Vergessen

by ottertrashpalace



Category: Critical Role (Web Series)
Genre: Alternate Canon, Alternate Universe - Canon Divergence, Angst, Caleb Widogast's Backstory, F/M, Gen, Hurt/Comfort, Victim-blaming, Widogast's Nascent Nine-Sided Tower, bed sharing, but like only a little, could be shippy if you wanted it to be, ep 111, is its own warning, response to what Liam left us with at break goddamn it
Language: English
Status: Completed
Published: 2020-09-26
Updated: 2020-09-26
Packaged: 2021-03-07 23:54:00
Rating: Teen And Up Audiences
Warnings: Creator Chose Not To Use Archive Warnings
Chapters: 1
Words: 2,543
Publisher: archiveofourown.org
Story URL: https://archiveofourown.org/works/26656201
Author URL: https://archiveofourown.org/users/ottertrashpalace/pseuds/ottertrashpalace
Summary: What if someone had been there to see Caleb go to his secret eighth floor?
Relationships: Jester Lavorre & Caleb Widogast, Jester Lavorre/Caleb Widogast
Comments: 9
Kudos: 166





	Vergessen

**Author's Note:**

> Yes, I already wrote a widojest post-Trent dinner fic. Yes, that one was written after 110 and this one was written after 111. Listen, I just need to see my Wizard Boy get the love he deserves, okay? I literally had a dream about it after Thursday

Tonight, Caleb had outdone himself. Jester couldn’t believe that she was lying on a bed that he had made, with his magic. After rifling through every little drawer and nook in the room, she lost herself for a good few hours staring up at the painting of Nicodranas on the roof of her bed. Mama was waving to her, and she could watch the little ships come in and out of the port. She read a little bit of Tusk Love while she was at it, just skipping to her favorite parts and giggling at how bad the writing was.

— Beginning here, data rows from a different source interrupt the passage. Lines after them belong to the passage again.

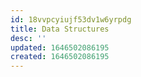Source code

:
 ```yaml
---
id: 18vvpcyiujf53dv1w6yrpdg
title: Data Structures
desc: ''
updated: 1646502086195
created: 1646502086195
---
```


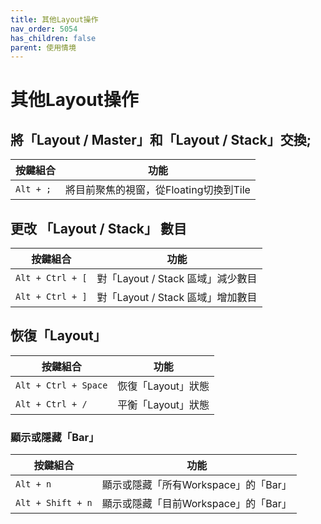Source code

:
 ```yaml
---
title: 其他Layout操作
nav_order: 5054
has_children: false
parent: 使用情境
---
```



# 其他Layout操作


## 將「Layout / Master」和「Layout / Stack」交換;

| 按鍵組合 | 功能 |
| --- | --- |
| `Alt + ;` | 將目前聚焦的視窗，從Floating切換到Tile |


## 更改 「Layout / Stack」 數目

| 按鍵組合 | 功能 |
| --- | --- |
| `Alt + Ctrl + [` | 對「Layout / Stack 區域」減少數目 |
| `Alt + Ctrl + ]` | 對「Layout / Stack 區域」增加數目 |


## 恢復「Layout」

| 按鍵組合 | 功能 |
| --- | --- |
| `Alt + Ctrl + Space` | 恢復「Layout」狀態 |
| `Alt + Ctrl + /` | 平衡「Layout」狀態 |


### 顯示或隱藏「Bar」

| 按鍵組合 | 功能 |
| --- | --- |
| `Alt + n` | 顯示或隱藏「所有Workspace」的「Bar」 |
| `Alt + Shift + n` | 顯示或隱藏「目前Workspace」的「Bar」 |
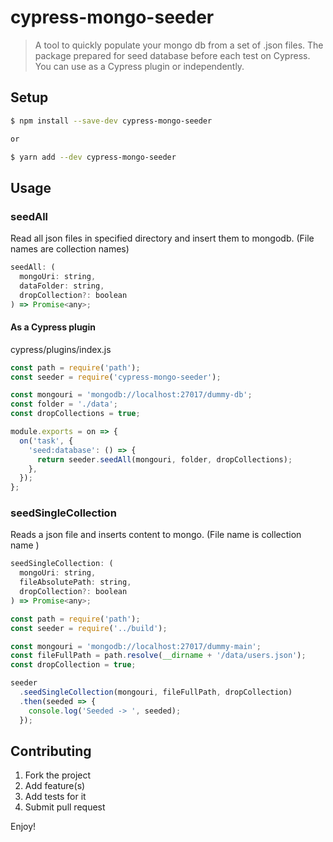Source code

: # cypress-mongo-seeder

> A tool to quickly populate your mongo db from a set of .json files. The package prepared for seed database before each test on Cypress. You can use as a Cypress plugin or independently.

## Setup

```sh
$ npm install --save-dev cypress-mongo-seeder

or

$ yarn add --dev cypress-mongo-seeder
```

## Usage

### seedAll

Read all json files in specified directory and insert them to mongodb. (File names are collection names)

```javascript
seedAll: (
  mongoUri: string,
  dataFolder: string,
  dropCollection?: boolean
) => Promise<any>;
```

#### As a Cypress plugin

cypress/plugins/index.js

```javascript
const path = require('path');
const seeder = require('cypress-mongo-seeder');

const mongouri = 'mongodb://localhost:27017/dummy-db';
const folder = './data';
const dropCollections = true;

module.exports = on => {
  on('task', {
    'seed:database': () => {
      return seeder.seedAll(mongouri, folder, dropCollections);
    },
  });
};
```

### seedSingleCollection

Reads a json file and inserts content to mongo. (File name is collection name )

```javascript
seedSingleCollection: (
  mongoUri: string,
  fileAbsolutePath: string,
  dropCollection?: boolean
) => Promise<any>;
```

```javascript
const path = require('path');
const seeder = require('../build');

const mongouri = 'mongodb://localhost:27017/dummy-main';
const fileFullPath = path.resolve(__dirname + '/data/users.json');
const dropCollection = true;

seeder
  .seedSingleCollection(mongouri, fileFullPath, dropCollection)
  .then(seeded => {
    console.log('Seeded -> ', seeded);
  });
```

## Contributing

1. Fork the project
2. Add feature(s)
3. Add tests for it
4. Submit pull request

Enjoy!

Time passed, and she ran out of things to occupy herself with. She didn’t want to start painting now, it was so late at night. But she wasn’t sleepy yet.

I’ll go find Caleb, she thought, and bother him. I bet he’s still up, reading or whatever. Although she did not admit it to herself in so many words, she was also worried about him, after the day they’d had. He probably wouldn’t mind some company.

So she slipped out of her room and willed herself up to the seventh level of the tower (she couldn’t believe that she could do that, it was so cool), and knocked smartly on Caleb’s door.

When there was no response, she tired the knob, and found it open. 

“Caaa-leb,” she called softly, not wanting to wake Nott across the hall. “Are you awaaaake?”

Curiosity overtook her, and she went into his room. It seemed rather plain, she noticed. And untouched. She went into the bedchamber, and the bed was empty— it didn’t even look like anyone had sat on it and rustled the sheets a little bit. She frowned. Maybe he was still up reading in the library?

But as she came back to the amber-wood door, she heard rustling, and peeked out: there he was! I’ll wait here and surprise him when he comes in, she thought. But he did not turn towards the amber-wood door. Instead, he looked upwards, towards the cat’s eye on the ceiling.

“ _Fort, doch nicht vergessen_.” He said, distinctly, and the cat’s eye opened up. He levitated up through the ceiling, and was gone.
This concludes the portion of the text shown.